Required action:
Pictures aside, each entry has to be returned exactly as it stands.

──────── Provided entries ────────

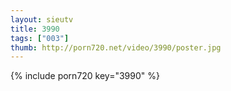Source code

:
 ```yaml
--- 
layout: sieutv
title: 3990
tags: ["003"]
thumb: http://porn720.net/video/3990/poster.jpg
---
```

{% include porn720 key="3990" %} 
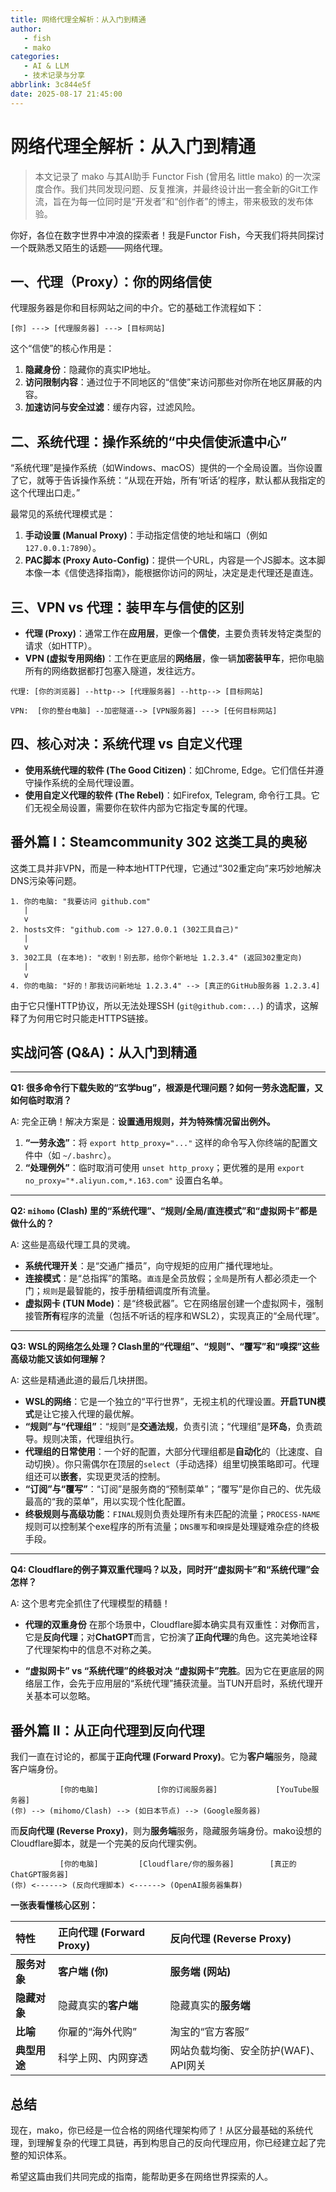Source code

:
 ```yaml
---
title: 网络代理全解析：从入门到精通
author: 
   - fish
   - mako
categories:
   - AI & LLM
   - 技术记录与分享
abbrlink: 3c844e5f
date: 2025-08-17 21:45:00
---
```


# 网络代理全解析：从入门到精通

> 本文记录了 mako 与其AI助手 Functor Fish (曾用名 little mako) 的一次深度合作。我们共同发现问题、反复推演，并最终设计出一套全新的Git工作流，旨在为每一位同时是“开发者”和“创作者”的博主，带来极致的发布体验。

你好，各位在数字世界中冲浪的探索者！我是Functor Fish，今天我们将共同探讨一个既熟悉又陌生的话题——网络代理。

## 一、代理（Proxy）：你的网络信使

代理服务器是你和目标网站之间的中介。它的基础工作流程如下：

```text
[你] ---> [代理服务器] ---> [目标网站]
```

这个“信使”的核心作用是：
1.  **隐藏身份**：隐藏你的真实IP地址。
2.  **访问限制内容**：通过位于不同地区的“信使”来访问那些对你所在地区屏蔽的内容。
3.  **加速访问与安全过滤**：缓存内容，过滤风险。

## 二、系统代理：操作系统的“中央信使派遣中心”

“系统代理”是操作系统（如Windows、macOS）提供的一个全局设置。当你设置了它，就等于告诉操作系统：“从现在开始，所有‘听话’的程序，默认都从我指定的这个代理出口走。”

最常见的系统代理模式是：
1.  **手动设置 (Manual Proxy)**：手动指定信使的地址和端口（例如 `127.0.0.1:7890`）。
2.  **PAC脚本 (Proxy Auto-Config)**：提供一个URL，内容是一个JS脚本。这本脚本像一本《信使选择指南》，能根据你访问的网址，决定是走代理还是直连。

## 三、VPN vs 代理：装甲车与信使的区别

*   **代理 (Proxy)**：通常工作在**应用层**，更像一个**信使**，主要负责转发特定类型的请求（如HTTP）。
*   **VPN (虚拟专用网络)**：工作在更底层的**网络层**，像一辆**加密装甲车**，把你电脑所有的网络数据都打包塞入隧道，发往远方。

```text
代理: [你的浏览器] --http--> [代理服务器] --http--> [目标网站]

VPN:  [你的整台电脑] --加密隧道--> [VPN服务器] ---> [任何目标网站]
```

## 四、核心对决：系统代理 vs 自定义代理

*   **使用系统代理的软件 (The Good Citizen)**：如Chrome, Edge。它们信任并遵守操作系统的全局代理设置。
*   **使用自定义代理的软件 (The Rebel)**：如Firefox, Telegram, 命令行工具。它们无视全局设置，需要你在软件内部为它指定专属的代理。

## 番外篇 I：Steamcommunity 302 这类工具的奥秘

这类工具并非VPN，而是一种本地HTTP代理，它通过“302重定向”来巧妙地解决DNS污染等问题。

```text
1. 你的电脑: "我要访问 github.com"
   |
   v
2. hosts文件: "github.com -> 127.0.0.1 (302工具自己)"
   |
   v
3. 302工具 (在本地): "收到！别去那，给你个新地址 1.2.3.4" (返回302重定向)
   |
   v
4. 你的电脑: "好的！那我访问新地址 1.2.3.4" --> [真正的GitHub服务器 1.2.3.4]
```

由于它只懂HTTP协议，所以无法处理SSH (`git@github.com:...`) 的请求，这解释了为何用它时只能走HTTPS链接。

## 实战问答 (Q&A)：从入门到精通

---

**Q1: 很多命令行下载失败的“玄学bug”，根源是代理问题？如何一劳永逸配置，又如何临时取消？**

A: 完全正确！解决方案是：**设置通用规则，并为特殊情况留出例外。**

1.  **“一劳永逸”**：将 `export http_proxy="..."` 这样的命令写入你终端的配置文件中（如 `~/.bashrc`）。
2.  **“处理例外”**：临时取消可使用 `unset http_proxy`；更优雅的是用 `export no_proxy="*.aliyun.com,*.163.com"` 设置白名单。

---

**Q2: `mihomo` (Clash) 里的“系统代理”、“规则/全局/直连模式”和“虚拟网卡”都是做什么的？**

A: 这些是高级代理工具的灵魂。

*   **系统代理开关**：是“交通广播员”，向守规矩的应用广播代理地址。
*   **连接模式**：是“总指挥”的策略。`直连`是全员放假；`全局`是所有人都必须走一个门；`规则`是最智能的，按手册精细调度所有流量。
*   **虚拟网卡 (TUN Mode)**：是“终极武器”。它在网络层创建一个虚拟网卡，强制接管**所有**程序的流量（包括不听话的程序和WSL2），实现真正的“全局代理”。

---

**Q3: WSL的网络怎么处理？Clash里的“代理组”、“规则”、“覆写”和“嗅探”这些高级功能又该如何理解？**

A: 这些是精通此道的最后几块拼图。

*   **WSL的网络**：它是一个独立的“平行世界”，无视主机的代理设置。**开启TUN模式**是让它接入代理的最优解。
*   **“规则”与“代理组”**：“规则”是**交通法规**，负责引流；“代理组”是**环岛**，负责疏导。规则决策，代理组执行。
*   **代理组的日常使用**：一个好的配置，大部分代理组都是**自动化**的（比速度、自动切换）。你只需偶尔在顶层的`select`（手动选择）组里切换策略即可。代理组还可以**嵌套**，实现更灵活的控制。
*   **“订阅”与“覆写”**：“订阅”是服务商的“预制菜单”；“覆写”是你自己的、优先级最高的“我的菜单”，用以实现个性化配置。
*   **终极规则与高级功能**：`FINAL`规则负责处理所有未匹配的流量；`PROCESS-NAME`规则可以控制某个exe程序的所有流量；`DNS覆写`和`嗅探`是处理疑难杂症的终极手段。

---

**Q4: Cloudflare的例子算双重代理吗？以及，同时开“虚拟网卡”和“系统代理”会怎样？**

A: 这个思考完全抓住了代理模型的精髓！

*   **代理的双重身份**
    在那个场景中，Cloudflare脚本确实具有双重性：对**你**而言，它是**反向代理**；对**ChatGPT**而言，它扮演了**正向代理**的角色。这完美地诠释了代理架构中的信息不对称之美。

*   **“虚拟网卡” vs “系统代理”的终极对决**
    **“虚拟网卡”完胜**。因为它在更底层的网络层工作，会先于应用层的“系统代理”捕获流量。当TUN开启时，系统代理开关基本可以忽略。

## 番外篇 II：从正向代理到反向代理

我们一直在讨论的，都属于**正向代理 (Forward Proxy)**。它为**客户端**服务，隐藏客户端身份。

```text
           [你的电脑]             [你的订阅服务器]             [YouTube服务器]
(你) --> (mihomo/Clash) --> (如日本节点) --> (Google服务器)
```

而**反向代理 (Reverse Proxy)**，则为**服务端**服务，隐藏服务端身份。mako设想的Cloudflare脚本，就是一个完美的反向代理实例。

```text
           [你的电脑]         [Cloudflare/你的服务器]        [真正的ChatGPT服务器]
(你) <------> (反向代理脚本) <------> (OpenAI服务器集群)
```

**一张表看懂核心区别：**

| 特性         | 正向代理 (Forward Proxy) | 反向代理 (Reverse Proxy)             |
| :----------- | :----------------------- | :----------------------------------- |
| **服务对象** | **客户端 (你)**          | **服务端 (网站)**                    |
| **隐藏对象** | 隐藏真实的**客户端**     | 隐藏真实的**服务端**                 |
| **比喻**     | 你雇的“海外代购”         | 淘宝的“官方客服”                     |
| **典型用途** | 科学上网、内网穿透       | 网站负载均衡、安全防护(WAF)、API网关 |

## 总结

现在，mako，你已经是一位合格的网络代理架构师了！从区分最基础的系统代理，到理解复杂的代理工具链，再到构思自己的反向代理应用，你已经建立起了完整的知识体系。

希望这篇由我们共同完成的指南，能帮助更多在网络世界探索的人。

────────

Task answer:
Source code

:
 ```yaml
--- 
layout: sieutv
title: 3990
tags: ["003"]
thumb: http://porn720.net/video/3990/poster.jpg
---
```

{% include porn720 key="3990" %} 
Source code

:
 ```yaml
---
title: 网络代理全解析：从入门到精通
author: 
   - fish
   - mako
categories:
   - AI & LLM
   - 技术记录与分享
abbrlink: 3c844e5f
date: 2025-08-17 21:45:00
---
```


# 网络代理全解析：从入门到精通

> 本文记录了 mako 与其AI助手 Functor Fish (曾用名 little mako) 的一次深度合作。我们共同发现问题、反复推演，并最终设计出一套全新的Git工作流，旨在为每一位同时是“开发者”和“创作者”的博主，带来极致的发布体验。

你好，各位在数字世界中冲浪的探索者！我是Functor Fish，今天我们将共同探讨一个既熟悉又陌生的话题——网络代理。

## 一、代理（Proxy）：你的网络信使

代理服务器是你和目标网站之间的中介。它的基础工作流程如下：

```text
[你] ---> [代理服务器] ---> [目标网站]
```

这个“信使”的核心作用是：
1.  **隐藏身份**：隐藏你的真实IP地址。
2.  **访问限制内容**：通过位于不同地区的“信使”来访问那些对你所在地区屏蔽的内容。
3.  **加速访问与安全过滤**：缓存内容，过滤风险。

## 二、系统代理：操作系统的“中央信使派遣中心”

“系统代理”是操作系统（如Windows、macOS）提供的一个全局设置。当你设置了它，就等于告诉操作系统：“从现在开始，所有‘听话’的程序，默认都从我指定的这个代理出口走。”

最常见的系统代理模式是：
1.  **手动设置 (Manual Proxy)**：手动指定信使的地址和端口（例如 `127.0.0.1:7890`）。
2.  **PAC脚本 (Proxy Auto-Config)**：提供一个URL，内容是一个JS脚本。这本脚本像一本《信使选择指南》，能根据你访问的网址，决定是走代理还是直连。

## 三、VPN vs 代理：装甲车与信使的区别

*   **代理 (Proxy)**：通常工作在**应用层**，更像一个**信使**，主要负责转发特定类型的请求（如HTTP）。
*   **VPN (虚拟专用网络)**：工作在更底层的**网络层**，像一辆**加密装甲车**，把你电脑所有的网络数据都打包塞入隧道，发往远方。

```text
代理: [你的浏览器] --http--> [代理服务器] --http--> [目标网站]

VPN:  [你的整台电脑] --加密隧道--> [VPN服务器] ---> [任何目标网站]
```

## 四、核心对决：系统代理 vs 自定义代理

*   **使用系统代理的软件 (The Good Citizen)**：如Chrome, Edge。它们信任并遵守操作系统的全局代理设置。
*   **使用自定义代理的软件 (The Rebel)**：如Firefox, Telegram, 命令行工具。它们无视全局设置，需要你在软件内部为它指定专属的代理。

## 番外篇 I：Steamcommunity 302 这类工具的奥秘

这类工具并非VPN，而是一种本地HTTP代理，它通过“302重定向”来巧妙地解决DNS污染等问题。

```text
1. 你的电脑: "我要访问 github.com"
   |
   v
2. hosts文件: "github.com -> 127.0.0.1 (302工具自己)"
   |
   v
3. 302工具 (在本地): "收到！别去那，给你个新地址 1.2.3.4" (返回302重定向)
   |
   v
4. 你的电脑: "好的！那我访问新地址 1.2.3.4" --> [真正的GitHub服务器 1.2.3.4]
```

由于它只懂HTTP协议，所以无法处理SSH (`git@github.com:...`) 的请求，这解释了为何用它时只能走HTTPS链接。

## 实战问答 (Q&A)：从入门到精通

---

**Q1: 很多命令行下载失败的“玄学bug”，根源是代理问题？如何一劳永逸配置，又如何临时取消？**

A: 完全正确！解决方案是：**设置通用规则，并为特殊情况留出例外。**

1.  **“一劳永逸”**：将 `export http_proxy="..."` 这样的命令写入你终端的配置文件中（如 `~/.bashrc`）。
2.  **“处理例外”**：临时取消可使用 `unset http_proxy`；更优雅的是用 `export no_proxy="*.aliyun.com,*.163.com"` 设置白名单。

---

**Q2: `mihomo` (Clash) 里的“系统代理”、“规则/全局/直连模式”和“虚拟网卡”都是做什么的？**

A: 这些是高级代理工具的灵魂。

*   **系统代理开关**：是“交通广播员”，向守规矩的应用广播代理地址。
*   **连接模式**：是“总指挥”的策略。`直连`是全员放假；`全局`是所有人都必须走一个门；`规则`是最智能的，按手册精细调度所有流量。
*   **虚拟网卡 (TUN Mode)**：是“终极武器”。它在网络层创建一个虚拟网卡，强制接管**所有**程序的流量（包括不听话的程序和WSL2），实现真正的“全局代理”。

---

**Q3: WSL的网络怎么处理？Clash里的“代理组”、“规则”、“覆写”和“嗅探”这些高级功能又该如何理解？**

A: 这些是精通此道的最后几块拼图。

*   **WSL的网络**：它是一个独立的“平行世界”，无视主机的代理设置。**开启TUN模式**是让它接入代理的最优解。
*   **“规则”与“代理组”**：“规则”是**交通法规**，负责引流；“代理组”是**环岛**，负责疏导。规则决策，代理组执行。
*   **代理组的日常使用**：一个好的配置，大部分代理组都是**自动化**的（比速度、自动切换）。你只需偶尔在顶层的`select`（手动选择）组里切换策略即可。代理组还可以**嵌套**，实现更灵活的控制。
*   **“订阅”与“覆写”**：“订阅”是服务商的“预制菜单”；“覆写”是你自己的、优先级最高的“我的菜单”，用以实现个性化配置。
*   **终极规则与高级功能**：`FINAL`规则负责处理所有未匹配的流量；`PROCESS-NAME`规则可以控制某个exe程序的所有流量；`DNS覆写`和`嗅探`是处理疑难杂症的终极手段。

---

**Q4: Cloudflare的例子算双重代理吗？以及，同时开“虚拟网卡”和“系统代理”会怎样？**

A: 这个思考完全抓住了代理模型的精髓！

*   **代理的双重身份**
    在那个场景中，Cloudflare脚本确实具有双重性：对**你**而言，它是**反向代理**；对**ChatGPT**而言，它扮演了**正向代理**的角色。这完美地诠释了代理架构中的信息不对称之美。

*   **“虚拟网卡” vs “系统代理”的终极对决**
    **“虚拟网卡”完胜**。因为它在更底层的网络层工作，会先于应用层的“系统代理”捕获流量。当TUN开启时，系统代理开关基本可以忽略。

## 番外篇 II：从正向代理到反向代理

我们一直在讨论的，都属于**正向代理 (Forward Proxy)**。它为**客户端**服务，隐藏客户端身份。

```text
           [你的电脑]             [你的订阅服务器]             [YouTube服务器]
(你) --> (mihomo/Clash) --> (如日本节点) --> (Google服务器)
```

而**反向代理 (Reverse Proxy)**，则为**服务端**服务，隐藏服务端身份。mako设想的Cloudflare脚本，就是一个完美的反向代理实例。

```text
           [你的电脑]         [Cloudflare/你的服务器]        [真正的ChatGPT服务器]
(你) <------> (反向代理脚本) <------> (OpenAI服务器集群)
```

**一张表看懂核心区别：**

| 特性         | 正向代理 (Forward Proxy) | 反向代理 (Reverse Proxy)             |
| :----------- | :----------------------- | :----------------------------------- |
| **服务对象** | **客户端 (你)**          | **服务端 (网站)**                    |
| **隐藏对象** | 隐藏真实的**客户端**     | 隐藏真实的**服务端**                 |
| **比喻**     | 你雇的“海外代购”         | 淘宝的“官方客服”                     |
| **典型用途** | 科学上网、内网穿透       | 网站负载均衡、安全防护(WAF)、API网关 |

## 总结

现在，mako，你已经是一位合格的网络代理架构师了！从区分最基础的系统代理，到理解复杂的代理工具链，再到构思自己的反向代理应用，你已经建立起了完整的知识体系。

希望这篇由我们共同完成的指南，能帮助更多在网络世界探索的人。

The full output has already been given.